They would not arrive as saviours, but as part of a new attacking committee. That distinction matters. Nusa is 19. Diomande is 21. Talented, yes. Ready to shoulder the entire weight of Salah’s legacy on their own? Of course not.
Which is why the recruitment plan cannot stop there.
Barcola, versatility, and the £300m rebuild
To ease that pressure, Liverpool are looking at a more established option: Bradley Barcola.
The Paris Saint-Germain forward has already lifted the Champions League and could yet add another medal before this season ends. He brings something different – not just raw pace and direct running, but experience at the very top level and, crucially, positional flexibility.
Like Nusa, Barcola can operate centrally as well as out wide. That versatility becomes invaluable across a long season, especially for a squad that has repeatedly had to juggle injuries and form. He would also help share the creative and goalscoring burden that Salah leaves behind, rather than leaving it to kids and prospects to sink or swim.
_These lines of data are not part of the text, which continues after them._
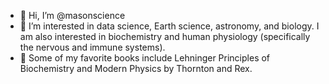 - 👋 Hi, I’m @masonscience
- 👀 I’m interested in data science, Earth science, astronomy, and biology. I am also interested in biochemistry and human physiology (specifically the nervous and immune systems).
- 🌱 Some of my favorite books include Lehninger Principles of Biochemistry and Modern Physics by Thornton and Rex.

<!---
masonscience/masonscience is a ✨ special ✨ repository because its `README.md` (this file) appears on your GitHub profile.
You can click the Preview link to take a look at your changes.
--->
Barcola would not come cheap. A fee around £70m would push Liverpool’s total outlay for this rebuild towards the £300m mark once Jacquet is included. Three attacking additions, one major defensive signing, and likely at least one more full-back: it is the kind of aggressive, targeted reset that a club of Liverpool’s ambition now requires.
And still, there is another shadow on the horizon.
The Alisson question
Behind all of this sits Alisson. If the Brazilian were to move on, the entire summer shifts again. Replacing a world-class goalkeeper is almost as daunting as replacing Salah, and it would swallow another huge chunk of budget.
For now, that remains an “if” rather than a certainty, but Liverpool cannot ignore the possibility. Nor can they ignore the contractual situation of key players like Konaté, or the physical limits of stalwarts such as Robertson.
This is not a tidy, incremental refresh. It is a high-wire act.
Liverpool have already committed hundreds of millions to keep pace at the top of English and European football. With Jacquet signed and a £150m double swoop for Nusa and Diomande there to be done, plus Barcola on the radar, the club stands on the verge of another colossal outlay.
The question is no longer whether they will spend. It is whether this next wave of signings can carry Liverpool into a new era without Salah – and how many more windows they will get before the bill for this decade-long push finally comes due.